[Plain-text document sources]
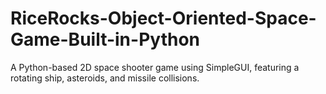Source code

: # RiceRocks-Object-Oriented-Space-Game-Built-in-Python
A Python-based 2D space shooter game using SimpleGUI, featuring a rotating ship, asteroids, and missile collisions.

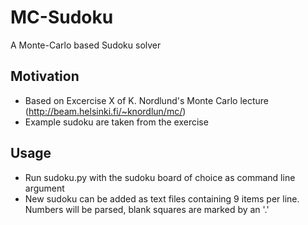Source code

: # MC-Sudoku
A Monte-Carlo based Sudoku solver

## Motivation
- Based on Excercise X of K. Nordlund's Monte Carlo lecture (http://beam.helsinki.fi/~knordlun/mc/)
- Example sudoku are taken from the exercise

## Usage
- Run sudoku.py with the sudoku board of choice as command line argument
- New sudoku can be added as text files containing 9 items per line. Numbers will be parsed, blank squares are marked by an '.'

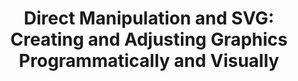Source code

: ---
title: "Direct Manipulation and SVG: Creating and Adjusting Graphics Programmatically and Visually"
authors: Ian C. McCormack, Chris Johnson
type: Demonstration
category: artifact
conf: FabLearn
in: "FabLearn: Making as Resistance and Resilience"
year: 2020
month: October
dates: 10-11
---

==

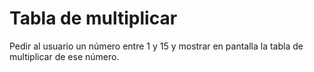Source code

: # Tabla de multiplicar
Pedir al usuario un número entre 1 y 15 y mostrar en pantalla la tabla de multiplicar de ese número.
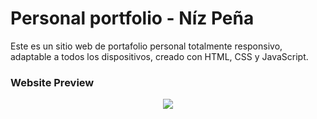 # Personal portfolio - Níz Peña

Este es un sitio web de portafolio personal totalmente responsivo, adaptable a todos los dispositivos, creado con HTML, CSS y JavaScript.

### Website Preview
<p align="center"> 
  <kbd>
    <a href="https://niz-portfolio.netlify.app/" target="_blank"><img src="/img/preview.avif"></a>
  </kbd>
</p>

**Goal of the exercise**
Find the lines above that hold "Python", then copy each of them.

**Written response**
: # RiceRocks-Object-Oriented-Space-Game-Built-in-Python
A Python-based 2D space shooter game using SimpleGUI, featuring a rotating ship, asteroids, and missile collisions.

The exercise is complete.